(Assignment):
Scanning the entries below, copy every line that contains the word "meaningful".

(Input data):

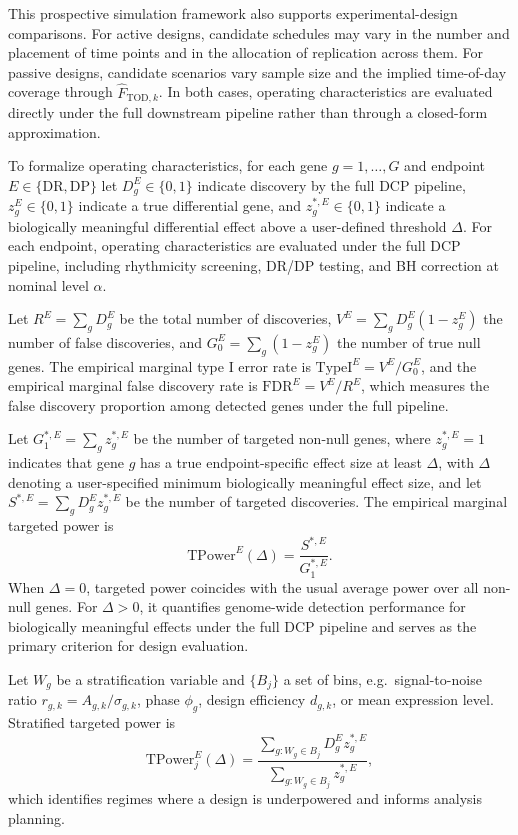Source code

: \documentclass{article}
\begin{document}
This prospective simulation framework also supports experimental-design
comparisons. For active designs, candidate schedules may vary in the number and
placement of time points and in the allocation of replication across them. For
passive designs, candidate scenarios vary sample size and the implied
time-of-day coverage through $\hat{F}_{\mathrm{TOD},k}$. In both cases,
operating characteristics are evaluated directly under the full downstream
pipeline rather than through a closed-form approximation.

To formalize operating characteristics, for each gene $g=1,\ldots,G$ and
endpoint $E\in\{\mathrm{DR},\mathrm{DP}\}$ let $D_g^E\in\{0,1\}$ indicate
discovery by the full DCP pipeline, $z_g^E\in\{0,1\}$ indicate a true
differential gene, and $z_g^{*,E}\in\{0,1\}$ indicate a biologically
meaningful differential effect above a user-defined threshold $\Delta$.
For each endpoint, operating characteristics are evaluated under the full DCP
pipeline, including rhythmicity screening, DR/DP testing, and BH correction at
nominal level $\alpha$.

Let $R^E=\sum_g D_g^E$ be the total number of discoveries,
$V^E=\sum_g D_g^E(1-z_g^E)$ the number of false discoveries, and
$G_0^E=\sum_g(1-z_g^E)$ the number of true null genes.
The empirical marginal type I error rate is
\(\mathrm{TypeI}^E=V^E/G_0^E\),
and the empirical marginal false discovery rate is
\(\mathrm{FDR}^E=V^E/R^E\),
which measures the false discovery proportion among detected genes under the
full pipeline.

Let $G_1^{*,E}=\sum_g z_g^{*,E}$ be the number of targeted non-null genes,
where $z_g^{*,E}=1$ indicates that gene $g$ has a true endpoint-specific effect
size at least $\Delta$, with $\Delta$ denoting a user-specified minimum
biologically meaningful effect size, and let
$S^{*,E}=\sum_g D_g^E z_g^{*,E}$ be the number of targeted discoveries.
The empirical marginal targeted power is
\begin{equation}
\mathrm{TPower}^E(\Delta)=\frac{S^{*,E}}{G_1^{*,E}}.
\label{eq:tpower_def}
\end{equation}
When $\Delta=0$, targeted power coincides with the usual average power over all
non-null genes. For $\Delta>0$, it quantifies genome-wide detection
performance for biologically meaningful effects under the full DCP pipeline and
serves as the primary criterion for design evaluation.

Let $W_g$ be a stratification variable and $\{B_j\}$ a set of bins, e.g.\
signal-to-noise ratio $r_{g,k}=A_{g,k}/\sigma_{g,k}$, phase $\phi_g$, design
efficiency $d_{g,k}$, or mean expression level. Stratified targeted power is
\begin{equation}
\mathrm{TPower}_j^E(\Delta)
=
\frac{\sum_{g:W_g\in B_j} D_g^E z_g^{*,E}}
{\sum_{g:W_g\in B_j} z_g^{*,E}},
\label{eq:tpower_strat_def}
\end{equation}
which identifies regimes where a design is underpowered and informs analysis
planning.
\end{document}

(Answer to this task):
meaningful differential effect above a user-defined threshold $\Delta$.
biologically meaningful effect size, and let
performance for biologically meaningful effects under the full DCP pipeline and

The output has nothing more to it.